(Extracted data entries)
=== Section Start ===
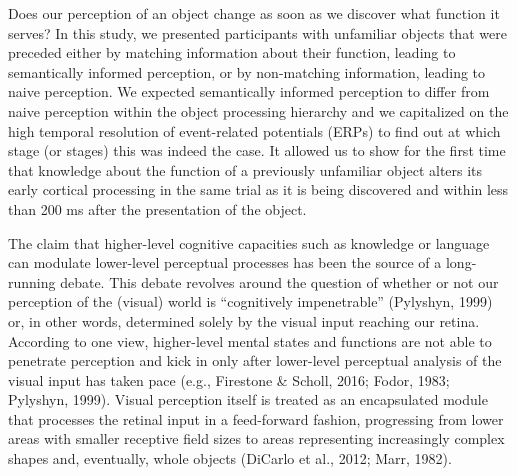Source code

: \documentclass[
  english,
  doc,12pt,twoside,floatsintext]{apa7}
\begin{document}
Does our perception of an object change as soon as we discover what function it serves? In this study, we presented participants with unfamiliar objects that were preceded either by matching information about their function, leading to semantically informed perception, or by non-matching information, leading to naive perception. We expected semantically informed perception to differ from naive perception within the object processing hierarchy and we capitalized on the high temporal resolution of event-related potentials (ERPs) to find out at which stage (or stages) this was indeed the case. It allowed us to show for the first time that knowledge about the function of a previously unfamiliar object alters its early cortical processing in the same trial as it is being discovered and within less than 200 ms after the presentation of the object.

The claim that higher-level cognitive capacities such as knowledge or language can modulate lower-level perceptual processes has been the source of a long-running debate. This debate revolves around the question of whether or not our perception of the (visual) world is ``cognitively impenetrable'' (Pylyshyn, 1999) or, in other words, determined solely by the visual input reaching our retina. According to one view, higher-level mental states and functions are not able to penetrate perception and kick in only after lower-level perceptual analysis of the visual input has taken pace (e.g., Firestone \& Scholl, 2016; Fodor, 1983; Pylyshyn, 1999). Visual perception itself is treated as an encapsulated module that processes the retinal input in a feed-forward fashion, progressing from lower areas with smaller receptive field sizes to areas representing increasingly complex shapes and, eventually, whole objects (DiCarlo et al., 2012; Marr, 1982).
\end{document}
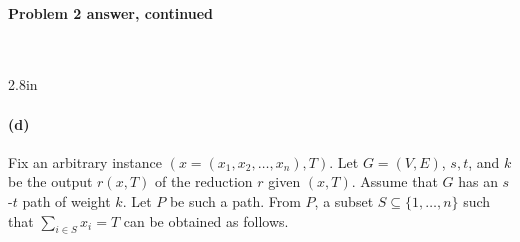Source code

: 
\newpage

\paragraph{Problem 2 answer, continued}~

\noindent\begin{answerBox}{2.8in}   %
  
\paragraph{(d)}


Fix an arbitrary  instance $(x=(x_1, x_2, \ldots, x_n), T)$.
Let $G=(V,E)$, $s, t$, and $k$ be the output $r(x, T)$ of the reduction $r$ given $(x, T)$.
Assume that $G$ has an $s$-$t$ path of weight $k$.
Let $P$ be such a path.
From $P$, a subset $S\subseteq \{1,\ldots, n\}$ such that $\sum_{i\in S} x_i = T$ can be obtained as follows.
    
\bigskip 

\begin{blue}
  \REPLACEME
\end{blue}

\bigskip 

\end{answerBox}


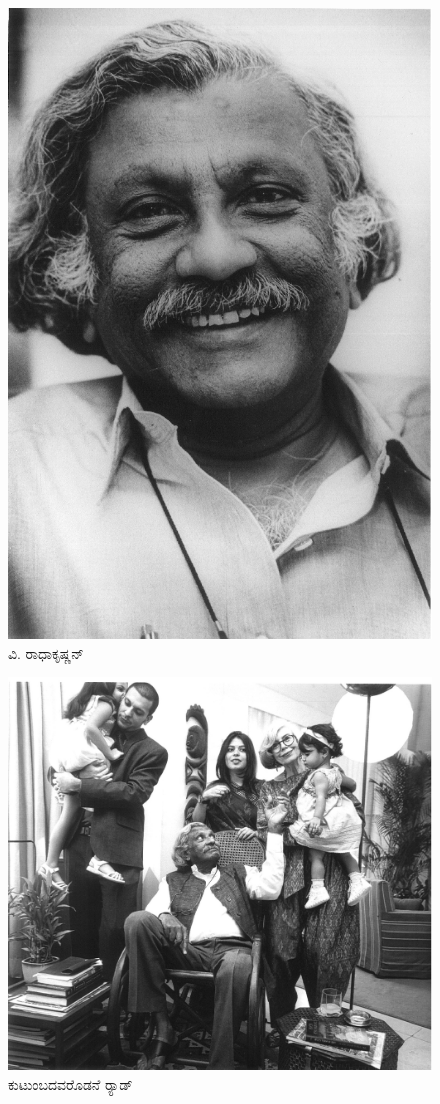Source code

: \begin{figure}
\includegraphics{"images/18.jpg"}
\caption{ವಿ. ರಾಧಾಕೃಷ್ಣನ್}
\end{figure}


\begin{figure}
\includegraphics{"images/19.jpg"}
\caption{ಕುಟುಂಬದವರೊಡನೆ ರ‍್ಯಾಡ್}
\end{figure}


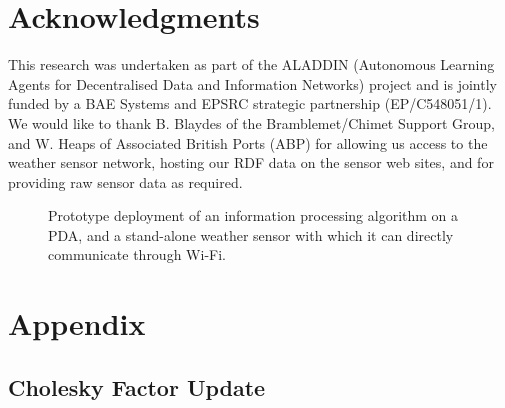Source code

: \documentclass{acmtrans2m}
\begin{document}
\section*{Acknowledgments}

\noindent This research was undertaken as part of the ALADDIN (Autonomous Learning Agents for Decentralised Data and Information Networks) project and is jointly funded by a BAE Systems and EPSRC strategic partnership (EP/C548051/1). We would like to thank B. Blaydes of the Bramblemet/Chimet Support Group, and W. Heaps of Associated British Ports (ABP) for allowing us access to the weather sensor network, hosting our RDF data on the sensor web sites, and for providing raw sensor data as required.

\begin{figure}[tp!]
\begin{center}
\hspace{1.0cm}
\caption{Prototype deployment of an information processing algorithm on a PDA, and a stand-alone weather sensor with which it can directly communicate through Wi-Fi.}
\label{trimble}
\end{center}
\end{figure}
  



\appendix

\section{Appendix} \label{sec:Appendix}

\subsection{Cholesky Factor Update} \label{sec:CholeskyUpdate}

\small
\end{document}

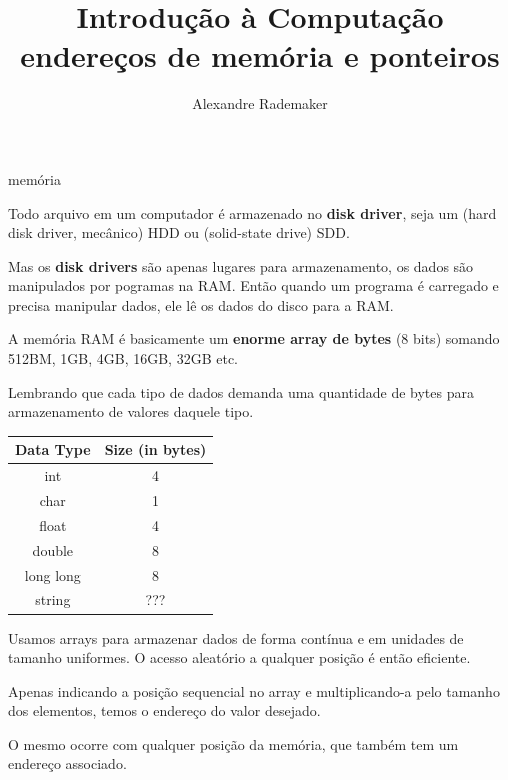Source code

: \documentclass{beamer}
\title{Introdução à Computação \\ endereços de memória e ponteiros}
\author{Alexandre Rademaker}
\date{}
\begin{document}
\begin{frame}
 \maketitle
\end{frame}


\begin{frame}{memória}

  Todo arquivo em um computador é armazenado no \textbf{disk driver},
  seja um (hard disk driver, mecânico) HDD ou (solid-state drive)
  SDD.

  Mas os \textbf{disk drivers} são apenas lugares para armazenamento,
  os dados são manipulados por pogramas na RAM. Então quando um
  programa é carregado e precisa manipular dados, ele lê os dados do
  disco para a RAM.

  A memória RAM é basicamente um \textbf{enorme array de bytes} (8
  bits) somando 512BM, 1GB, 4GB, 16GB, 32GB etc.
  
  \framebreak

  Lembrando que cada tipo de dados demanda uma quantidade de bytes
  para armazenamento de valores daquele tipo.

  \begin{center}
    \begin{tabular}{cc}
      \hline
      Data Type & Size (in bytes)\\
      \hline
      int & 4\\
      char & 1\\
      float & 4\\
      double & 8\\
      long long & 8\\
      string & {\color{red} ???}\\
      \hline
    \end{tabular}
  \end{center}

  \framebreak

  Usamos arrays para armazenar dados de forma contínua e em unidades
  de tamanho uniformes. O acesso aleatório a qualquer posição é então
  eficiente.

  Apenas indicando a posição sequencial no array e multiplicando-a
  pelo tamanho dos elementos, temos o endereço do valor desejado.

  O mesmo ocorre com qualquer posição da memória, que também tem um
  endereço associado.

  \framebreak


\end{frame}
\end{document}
=== Section End ===
__Task requirements__.
Taking the records above, retype every line from the one with "long long & 8\\" down to the one with "de tamanho uniformes.", exactly and with nothing else.

__Exercise response__.
      long long & 8\\
      string & {\color{red} ???}\\
      \hline
    \end{tabular}
  \end{center}

  \framebreak

  Usamos arrays para armazenar dados de forma contínua e em unidades
  de tamanho uniformes. O acesso aleatório a qualquer posição é então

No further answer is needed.